TRY IT
Set out each line from the following listing that includes the word "sizeof".

——————

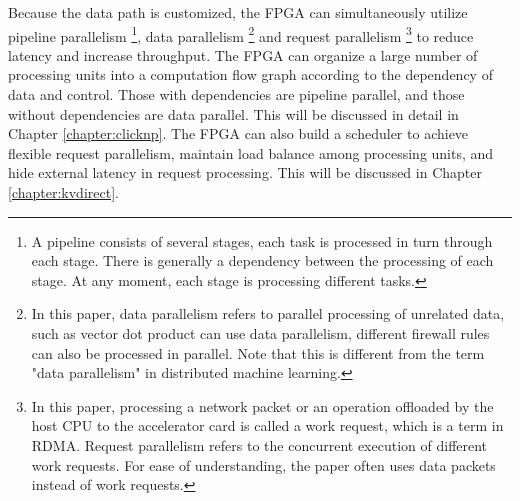 

Because the data path is customized, the FPGA can simultaneously utilize pipeline parallelism \footnote{A pipeline consists of several stages, each task is processed in turn through each stage. There is generally a dependency between the processing of each stage. At any moment, each stage is processing different tasks.}, data parallelism \footnote{In this paper, data parallelism refers to parallel processing of unrelated data, such as vector dot product can use data parallelism, different firewall rules can also be processed in parallel. Note that this is different from the term "data parallelism" in distributed machine learning.} and request parallelism \footnote{In this paper, processing a network packet or an operation offloaded by the host CPU to the accelerator card is called a work request, which is a term in RDMA. Request parallelism refers to the concurrent execution of different work requests. For ease of understanding, the paper often uses data packets instead of work requests.} to reduce latency and increase throughput.
The FPGA can organize a large number of processing units into a computation flow graph according to the dependency of data and control. Those with dependencies are pipeline parallel, and those without dependencies are data parallel. This will be discussed in detail in Chapter \ref{chapter:clicknp}.
The FPGA can also build a scheduler to achieve flexible request parallelism, maintain load balance among processing units, and hide external latency in request processing. This will be discussed in Chapter \ref{chapter:kvdirect}.

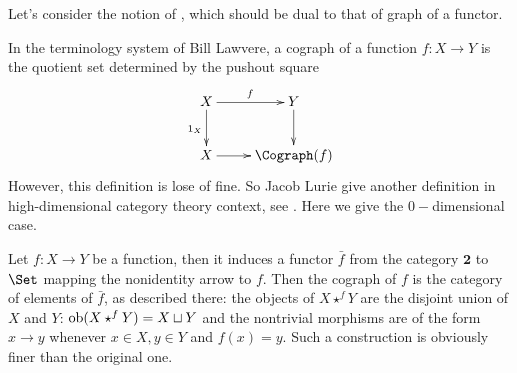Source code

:   Let's consider the notion of , which should be dual to that of graph of a functor.

  In the terminology system of Bill Lawvere, a cograph of a function $f\colon X\to Y$ is the quotient set determined by the pushout square
    \begin{displaymath}
      \xymatrix{
        X\ar[r]^{f}\ar[d]_{1_X}&Y\ar[d]\\
        X\ar[r]&\Cograph(f)
        }
    \end{displaymath}
    However, this definition is lose of fine. So Jacob Lurie give another definition in high-dimensional category theory context, see \cite{lurieHTT}. Here we give the $0-$dimensional case.

    Let $f\colon X\to Y$ be a function, then it induces a functor $\bar{f}$ from the category $\mathbf{2}$ to $\Set$ mapping the nonidentity arrow to $f$. Then the cograph of $f$ is the category of elements of $\bar{f}$, as described there: the objects of $X\star^fY$ are the disjoint union of $X$ and $Y$: $\operatorname{ob}(X\star^fY)=X\sqcup Y$ and the nontrivial morphisms are of the form $x\to y$ whenever $x\in X, y\in Y$ and $f(x)=y$. Such a construction is obviously finer than the original one.

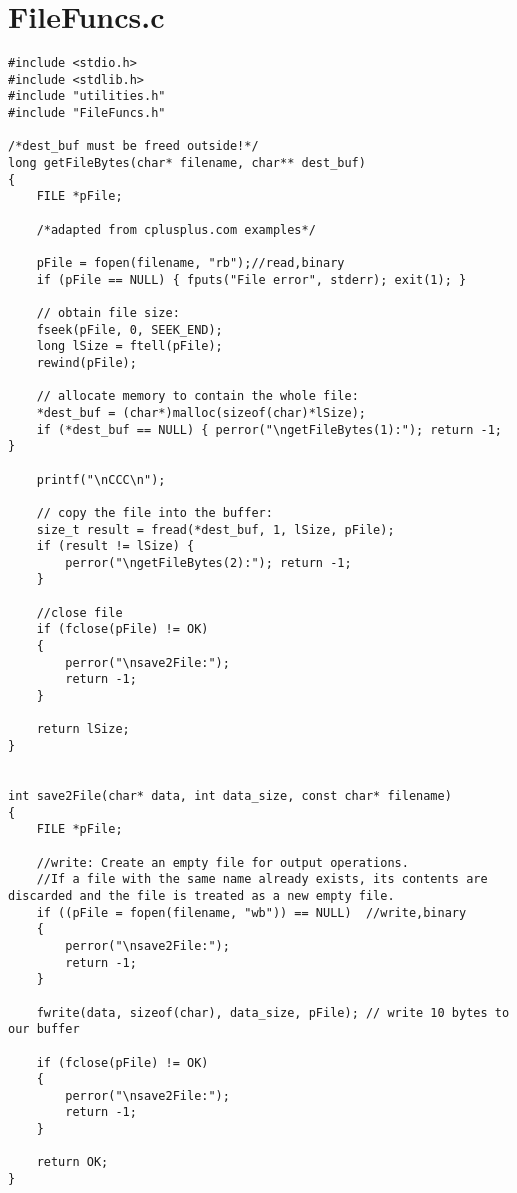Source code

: \section{FileFuncs.c}
\label{FILEFUNCSC}

\begin{lstlisting}
#include <stdio.h>
#include <stdlib.h>
#include "utilities.h"
#include "FileFuncs.h"

/*dest_buf must be freed outside!*/
long getFileBytes(char* filename, char** dest_buf)
{
	FILE *pFile;

	/*adapted from cplusplus.com examples*/

	pFile = fopen(filename, "rb");//read,binary
	if (pFile == NULL) { fputs("File error", stderr); exit(1); }

	// obtain file size:
	fseek(pFile, 0, SEEK_END);
	long lSize = ftell(pFile);
	rewind(pFile);
	
	// allocate memory to contain the whole file:
	*dest_buf = (char*)malloc(sizeof(char)*lSize);
	if (*dest_buf == NULL) { perror("\ngetFileBytes(1):"); return -1; }

	printf("\nCCC\n");
	
	// copy the file into the buffer:
	size_t result = fread(*dest_buf, 1, lSize, pFile);
	if (result != lSize) {
		perror("\ngetFileBytes(2):"); return -1;
	}

	//close file
	if (fclose(pFile) != OK)
	{
		perror("\nsave2File:");
		return -1;
	}

	return lSize;
}


int save2File(char* data, int data_size, const char* filename)
{
	FILE *pFile;

	//write: Create an empty file for output operations.
	//If a file with the same name already exists, its contents are discarded and the file is treated as a new empty file.
	if ((pFile = fopen(filename, "wb")) == NULL)  //write,binary
	{
		perror("\nsave2File:");
		return -1;
	}

	fwrite(data, sizeof(char), data_size, pFile); // write 10 bytes to our buffer

	if (fclose(pFile) != OK)
	{
		perror("\nsave2File:");
		return -1;
	}

	return OK;
}

\end{lstlisting}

——————

SOLUTION FOR THIS TASK
	*dest_buf = (char*)malloc(sizeof(char)*lSize);
	fwrite(data, sizeof(char), data_size, pFile); // write 10 bytes to our buffer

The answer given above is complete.